Claims that the government is spying on the president

The relationship between the offices of the President of the Republic and the Prime Minister hit rock bottom this week after it was alleged that the government was spying on Cavaco Silva and his staff.

As the General Election approaches, the gulf between Socialist Prime Minister José Sócrates and Centre-Right PSD President Ánibal Cavaco Silva is wider than ever on a wide range of policy issues, from the President’s opposition to large-scale public works projects such as the TGV high-speed rail link to fears that the Portuguese government is trying to control the press.
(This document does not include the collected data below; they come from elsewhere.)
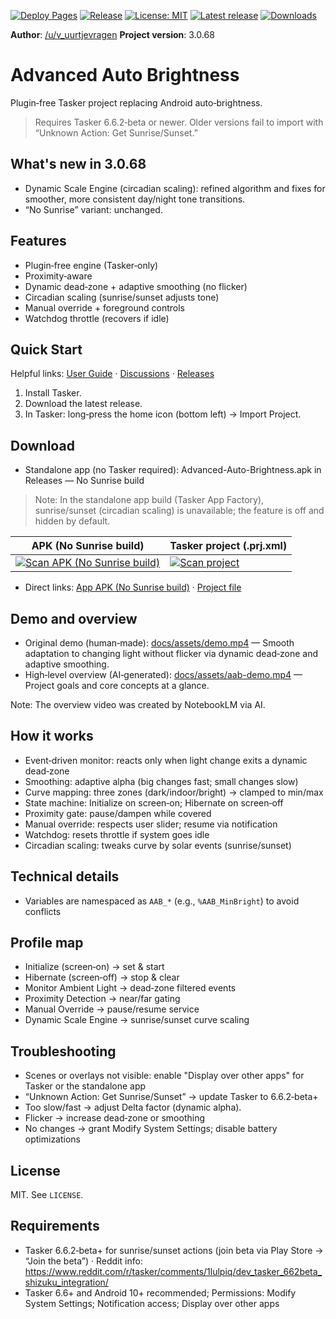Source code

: [![Deploy Pages](https://github.com/faded-penguin021/Advanced-Auto-Brightness/actions/workflows/pages.yml/badge.svg)](https://github.com/faded-penguin021/Advanced-Auto-Brightness/actions/workflows/pages.yml) [![Release](https://github.com/faded-penguin021/Advanced-Auto-Brightness/actions/workflows/release.yml/badge.svg)](https://github.com/faded-penguin021/Advanced-Auto-Brightness/actions/workflows/release.yml) [![License: MIT](https://img.shields.io/badge/License-MIT-green.svg)](LICENSE) [![Latest release](https://img.shields.io/github/v/release/faded-penguin021/Advanced-Auto-Brightness)](https://github.com/faded-penguin021/Advanced-Auto-Brightness/releases) [![Downloads](https://img.shields.io/github/downloads/faded-penguin021/Advanced-Auto-Brightness/total.svg)](https://github.com/faded-penguin021/Advanced-Auto-Brightness/releases)

**Author**: [/u/v_uurtjevragen](https://www.reddit.com/user/v_uurtjevragen)
**Project version**: 3.0.68

# Advanced Auto Brightness

Plugin‑free Tasker project replacing Android auto‑brightness.

> Requires Tasker 6.6.2‑beta or newer. Older versions fail to import with “Unknown Action: Get Sunrise/Sunset.”

## What's new in 3.0.68
- Dynamic Scale Engine (circadian scaling): refined algorithm and fixes for smoother, more consistent day/night tone transitions.
- “No Sunrise” variant: unchanged.

## Features
- Plugin‑free engine (Tasker‑only)
- Proximity‑aware
- Dynamic dead‑zone + adaptive smoothing (no flicker)
- Circadian scaling (sunrise/sunset adjusts tone)
- Manual override + foreground controls
- Watchdog throttle (recovers if idle)

## Quick Start
Helpful links: [User Guide](docs/user-guide.md) · [Discussions](https://github.com/faded-penguin021/Advanced-Auto-Brightness/discussions) · [Releases](https://github.com/faded-penguin021/Advanced-Auto-Brightness/releases)

1. Install Tasker.
2. Download the latest release.
3. In Tasker: long‑press the home icon (bottom left) → Import Project.

## Download
- Standalone app (no Tasker required): Advanced-Auto-Brightness.apk in Releases — No Sunrise build

> Note: In the standalone app build (Tasker App Factory), sunrise/sunset (circadian scaling) is unavailable; the feature is off and hidden by default.

| APK (No Sunrise build) | Tasker project (.prj.xml) |
| --- | --- |
| [![Scan APK (No Sunrise build)](https://api.qrserver.com/v1/create-qr-code/?size=240x240&data=https%3A%2F%2Fgithub.com%2Ffaded-penguin021%2FAdvanced-Auto-Brightness%2Freleases%2Flatest%2Fdownload%2FAdvanced-Auto-Brightness.apk)](https://github.com/faded-penguin021/Advanced-Auto-Brightness/releases/latest/download/Advanced-Auto-Brightness.apk) | [![Scan project](https://api.qrserver.com/v1/create-qr-code/?size=240x240&data=https%3A%2F%2Fgithub.com%2Ffaded-penguin021%2FAdvanced-Auto-Brightness%2Freleases%2Flatest%2Fdownload%2FAdvanced-Auto-Brightness.prj.xml)](https://github.com/faded-penguin021/Advanced-Auto-Brightness/releases/latest/download/Advanced-Auto-Brightness.prj.xml) |

- Direct links: [App APK (No Sunrise build)](https://github.com/faded-penguin021/Advanced-Auto-Brightness/releases/latest/download/Advanced-Auto-Brightness.apk) · [Project file](https://github.com/faded-penguin021/Advanced-Auto-Brightness/releases/latest/download/Advanced-Auto-Brightness.prj.xml)

## Demo and overview
- Original demo (human‑made): [docs/assets/demo.mp4](docs/assets/demo.mp4) — Smooth adaptation to changing light without flicker via dynamic dead‑zone and adaptive smoothing.
- High‑level overview (AI‑generated): [docs/assets/aab-demo.mp4](docs/assets/aab-demo.mp4) — Project goals and core concepts at a glance.

Note: The overview video was created by NotebookLM via AI.

## How it works
- Event‑driven monitor: reacts only when light change exits a dynamic dead‑zone
- Smoothing: adaptive alpha (big changes fast; small changes slow)
- Curve mapping: three zones (dark/indoor/bright) → clamped to min/max
- State machine: Initialize on screen‑on; Hibernate on screen‑off
- Proximity gate: pause/dampen while covered
- Manual override: respects user slider; resume via notification
- Watchdog: resets throttle if system goes idle
- Circadian scaling: tweaks curve by solar events (sunrise/sunset)

## Technical details
- Variables are namespaced as `AAB_*` (e.g., `%AAB_MinBright`) to avoid conflicts

## Profile map
- Initialize (screen‑on) → set & start
- Hibernate (screen‑off) → stop & clear
- Monitor Ambient Light → dead‑zone filtered events
- Proximity Detection → near/far gating
- Manual Override → pause/resume service
- Dynamic Scale Engine → sunrise/sunset curve scaling

## Troubleshooting
- Scenes or overlays not visible: enable "Display over other apps" for Tasker or the standalone app
- “Unknown Action: Get Sunrise/Sunset” → update Tasker to 6.6.2‑beta+
- Too slow/fast → adjust Delta factor (dynamic alpha). 
- Flicker → increase dead‑zone or smoothing
- No changes → grant Modify System Settings; disable battery optimizations

## License
MIT. See `LICENSE`.

## Requirements
- Tasker 6.6.2‑beta+ for sunrise/sunset actions (join beta via Play Store → “Join the beta”) · Reddit info: https://www.reddit.com/r/tasker/comments/1lulpiq/dev_tasker_662beta_shizuku_integration/
- Tasker 6.6+ and Android 10+ recommended; Permissions: Modify System Settings; Notification access; Display over other apps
Presidential aides, speaking off the record, allude to a “climate of psychological fear” at the President’s official residence at Belém, with claims that telephones and rooms are being bugged and conversations, messages and mail intercepted.

The allegations, which are being officially denied, also centre round claims that presidential aides have been secretly infiltrating and shaping the opposition PSD party election programme.

According to the Portuguese Constitution, the President of the Republic must remain above party politics, independent of his own personal party political affiliations.

The latter allegation was hotly contested by the Office of the President with a top aide saying on Monday: “How on earth can PS party leaders possibly know what presidential aides are up to?”

Both the daily newspaper Público and weekend newspaper Sol published articles over the weekend alleging that both the President of the Republic and his staff were deliberately “interfering in the election campaign”.